Tony Blair has paid tribute to Jeremy Corbyn as he admitted he was “way off” when he predicted possible annihilation at the ballot box with the left-winger as Labour leader.
The former Prime Minister - who won three elections - has frequently spoken out against Corbyn, and even told party members to “get a transplant” if their heart was telling them to back the Islington North MP in the first leadership election.
Yet after Corbyn deprived Theresa May of a majority in June’s election, increasing Labour seats and votes on the way, Blair has been forced to concede he was wrong about the popularity of the new regime’s policy agenda.
However, Blair still reiterated that a “hard-left economic programme” would leave the UK in “real trouble” after Brexit, and suggested it was the poor Tory campaign more than Labour’s actions which delivered the surprise election result.
On Sky News’ Sophy Ridge on Sunday, Blair was told he was “way off” with his assessment of Corbyn’s unelectability.
Blair replied: “Yep. That’s absolutely correct.
“I think this election, by the way, was held in very unique circumstances. I actually think that at the beginning of the election campaign, we were going to be routed.
“I think what happened was as much to do with the Tory campaign as our campaign.”
“However, I say this absolutely up front in the essay that I’ve written, I’ve got to pay tribute to his temperament during the campaign, to their mobilisation particularly of younger voters, the way they fought the campaign. They’ve generated a lot of enthusiasm, I completely buy that.
“What I don’t buy is two things. First of all, I think a lot of people voted Labour, not because they thought he was about to be Prime Minister and Labour was about to win but because they were horrified at the Tory campaign and wanted to put the brakes on it.

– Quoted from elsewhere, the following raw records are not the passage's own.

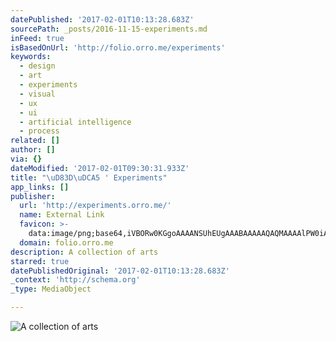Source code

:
 ```yaml
---
datePublished: '2017-02-01T10:13:28.683Z'
sourcePath: _posts/2016-11-15-experiments.md
inFeed: true
isBasedOnUrl: 'http://folio.orro.me/experiments'
keywords:
  - design
  - art
  - experiments
  - visual
  - ux
  - ui
  - artificial intelligence
  - process
related: []
author: []
via: {}
dateModified: '2017-02-01T09:30:31.933Z'
title: "\uD83D\uDCA5 ' Experiments"
app_links: []
publisher:
  url: 'http://experiments.orro.me/'
  name: External Link
  favicon: >-
    data:image/png;base64,iVBORw0KGgoAAAANSUhEUgAAABAAAAAQAQMAAAAlPW0iAAAABGdBTUEAALGPC/xhBQAAAAFzUkdCAK7OHOkAAAADUExURUxpcU3H2DoAAAABdFJOUwBA5thmAAAADElEQVQI12NgIA0AAAAwAAHHqoWOAAAAAElFTkSuQmCC
  domain: folio.orro.me
description: A collection of arts
starred: true
datePublishedOriginal: '2017-02-01T10:13:28.683Z'
_context: 'http://schema.org'
_type: MediaObject

---
```

![A collection of arts](https://the-grid-user-content.s3-us-west-2.amazonaws.com/af81db71-d447-43f3-aa07-353f7edcffd2.png)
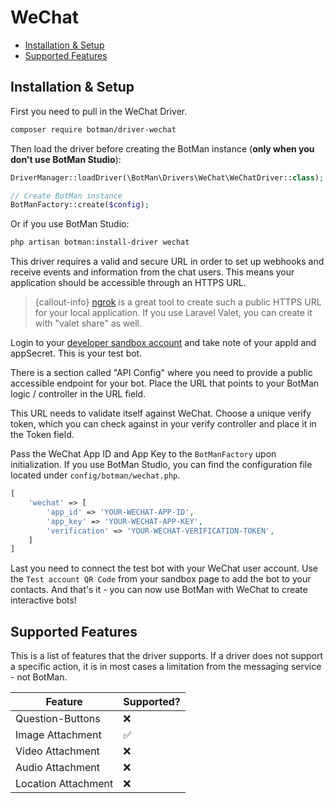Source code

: # WeChat

- [Installation & Setup](#installation-setup)
- [Supported Features](#supported-features)

<a id="installation-setup"></a>
## Installation & Setup

First you need to pull in the WeChat Driver.

```sh
composer require botman/driver-wechat
```

Then load the driver before creating the BotMan instance (**only when you don't use BotMan Studio**):

```php
DriverManager::loadDriver(\BotMan\Drivers\WeChat\WeChatDriver::class);

// Create BotMan instance
BotManFactory::create($config);
```

Or if you use BotMan Studio:

```sh
php artisan botman:install-driver wechat
```

This driver requires a valid and secure URL in order to set up webhooks and receive events and information from the chat users. This means your application should be accessible through an HTTPS URL.

> {callout-info} [ngrok](https://ngrok.com/) is a great tool to create such a public HTTPS URL for your local application. If you use Laravel Valet, you can create it with "valet share" as well.

Login to your [developer sandbox account](http://admin.wechat.com/debug/cgi-bin/sandbox?t=sandbox/login) and take note of your appId and appSecret. This is your test bot.

There is a section called "API Config" where you need to provide a public accessible endpoint for your bot.
Place the URL that points to your BotMan logic / controller in the URL field.

This URL needs to validate itself against WeChat. Choose a unique
verify token, which you can check against in your verify controller and place it in the Token field.

Pass the WeChat App ID and App Key to the `BotManFactory` upon initialization. If you use BotMan Studio, you can find the configuration file located under `config/botman/wechat.php`.

```php
[
    'wechat' => [
    	'app_id' => 'YOUR-WECHAT-APP-ID',
    	'app_key' => 'YOUR-WECHAT-APP-KEY',
		'verification' => 'YOUR-WECHAT-VERIFICATION-TOKEN',
    ]
]
```

Last you need to connect the test bot with your WeChat user account. Use the `Test account QR Code` from your sandbox page to add the bot to your contacts. And that's it - you can now use BotMan with WeChat to create interactive bots!


<a id="supported-features"></a>
## Supported Features
This is a list of features that the driver supports.
If a driver does not support a specific action, it is in most cases a limitation from the messaging service - not BotMan.

<table class="table">
<thead>
    <tr>
        <th>Feature</th>
        <th>Supported?</th>
    </tr>
</thead>
<tbody>
    <tr>
        <td>Question-Buttons</td>
        <td>❌</td>
    </tr>
    <tr>
        <td>Image Attachment</td>
        <td>✅</td>
    </tr>
    <tr>
        <td>Video Attachment</td>
        <td>❌</td>
    </tr>
    <tr>
        <td>Audio Attachment</td>
        <td>❌</td>
    </tr>
    <tr>
        <td>Location Attachment</td>
        <td>❌</td>
    </tr>
</tbody>
</table>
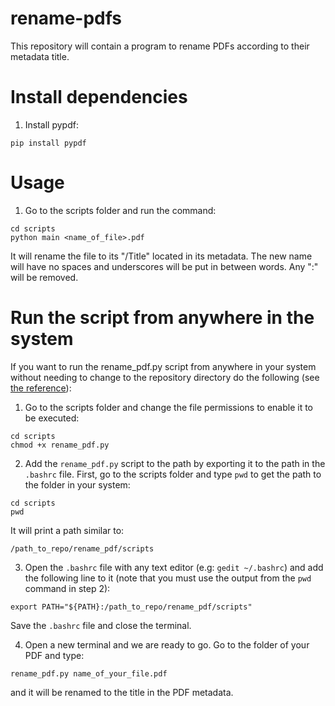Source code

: # rename-pdfs
This repository will contain a program to rename PDFs according to their metadata title.

# Install dependencies

1. Install pypdf:
```
pip install pypdf
```

# Usage

1. Go to the scripts folder and run the command:
```
cd scripts
python main <name_of_file>.pdf
```
It will rename the file to its "/Title" located in its metadata. The new name will have no spaces and underscores will be put in between words. Any ":" will be removed.

# Run the script from anywhere in the system
If you want to run the rename_pdf.py script from anywhere in your system without needing to change to the repository directory do the following (see [the reference](https://www.reddit.com/r/linux4noobs/comments/i0172u/adding_python_scripts_to_path_variable_without/)):

1. Go to the scripts folder and change the file permissions to enable it to be executed:
```
cd scripts
chmod +x rename_pdf.py
```

2. Add the `rename_pdf.py` script to the path by exporting it to the path in the `.bashrc` file. First, go to the scripts folder and type `pwd` to get the path to the folder in your system:
```
cd scripts
pwd
```
It will print a path similar to:
```
/path_to_repo/rename_pdf/scripts
```

3. Open the `.bashrc` file with any text editor (e.g: `gedit ~/.bashrc`) and add the following line to it (note that you must use the output from the `pwd` command in step 2):
```
export PATH="${PATH}:/path_to_repo/rename_pdf/scripts"
```
Save the `.bashrc` file and close the terminal.

4. Open a new terminal and we are ready to go. Go to the folder of your PDF and type:
```
rename_pdf.py name_of_your_file.pdf
```
and it will be renamed to the title in the PDF metadata.
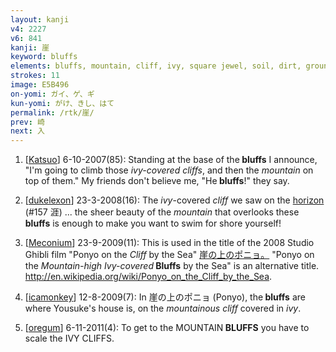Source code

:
 ```yaml
---
layout: kanji
v4: 2227
v6: 841
kanji: 崖
keyword: bluffs
elements: bluffs, mountain, cliff, ivy, square jewel, soil, dirt, ground, soil2, dirt2, ground2
strokes: 11
image: E5B496
on-yomi: ガイ、ゲ、ギ
kun-yomi: がけ、きし、はて
permalink: /rtk/崖/
prev: 崎
next: 入
---
```


1) [<a href="http://kanji.koohii.com/profile/Katsuo">Katsuo</a>] 6-10-2007(85): Standing at the base of the<strong> bluffs</strong> I announce, &quot;I&#039;m going to climb those <em>ivy-covered cliffs</em>, and then the <em>mountain</em> on top of them.&quot; My friends don&#039;t believe me, &quot;He<strong> bluffs</strong>!&quot; they say.

2) [<a href="http://kanji.koohii.com/profile/dukelexon">dukelexon</a>] 23-3-2008(16): The <em>ivy</em>-covered <em>cliff</em> we saw on the <a href="../v4/157.html">horizon</a> (#157 涯) ... the sheer beauty of the <em>mountain</em> that overlooks these<strong> bluffs</strong> is enough to make you want to swim for shore yourself!

3) [<a href="http://kanji.koohii.com/profile/Meconium">Meconium</a>] 23-9-2009(11): This is used in the title of the 2008 Studio Ghibli film &quot;Ponyo on the <em>Cliff</em> by the Sea&quot; <a href="midori://search?text=崖の上のポニョ。">崖の上のポニョ。</a> &quot;Ponyo on the <em>Mountain-high Ivy-covered</em><strong> Bluffs</strong> by the Sea&quot; is an alternative title. <a href="http://en.wikipedia.org/wiki/Ponyo_on_the_Cliff_by_the_Sea">http://en.wikipedia.org/wiki/Ponyo_on_the_Cliff_by_the_Sea</a>.

4) [<a href="http://kanji.koohii.com/profile/icamonkey">icamonkey</a>] 12-8-2009(7): In 崖の上のポニョ (Ponyo), the<strong> bluffs</strong> are where Yousuke&#039;s house is, on the <em>mountainous cliff</em> covered in <em>ivy</em>.

5) [<a href="http://kanji.koohii.com/profile/oregum">oregum</a>] 6-11-2011(4): To get to the MOUNTAIN<strong> BLUFFS</strong> you have to scale the IVY CLIFFS.

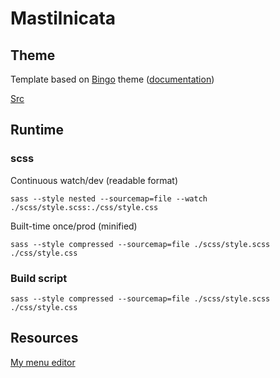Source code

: # Mastilnicata

## Theme
Template based on [Bingo](https://demo.themefisher.com/themefisher/bingo/index.html) theme ([documentation](https://docs.themefisher.com/bingo/))

[Src](https://themefisher.com/products/bingo-bootstrap-business-template/)

## Runtime

### **scss**

Continuous watch/dev (readable format)
```
sass --style nested --sourcemap=file --watch ./scss/style.scss:./css/style.css
```

Built-time once/prod (minified)
```
sass --style compressed --sourcemap=file ./scss/style.scss ./css/style.css
```

### **Build script**
```
sass --style compressed --sourcemap=file ./scss/style.scss ./css/style.css
```

## Resources
[My menu editor](https://jsfiddle.net/alrotem/fwz65tvh/60/)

“Secondly, there will be a significant number of people for sure who voted for him with enthusiasm, [but] I think there will be an awful lot of people who voted for him because they couldn’t stomach the Tories and wanted to make a point and I’m skeptical myself that this is a coalition that’s holding, particularly if it becomes clear that we’re really in the same position as the Tories on Brexit.”
Blair used the interview to repeat his warnings about Brexit, and suggested it might not actually happen.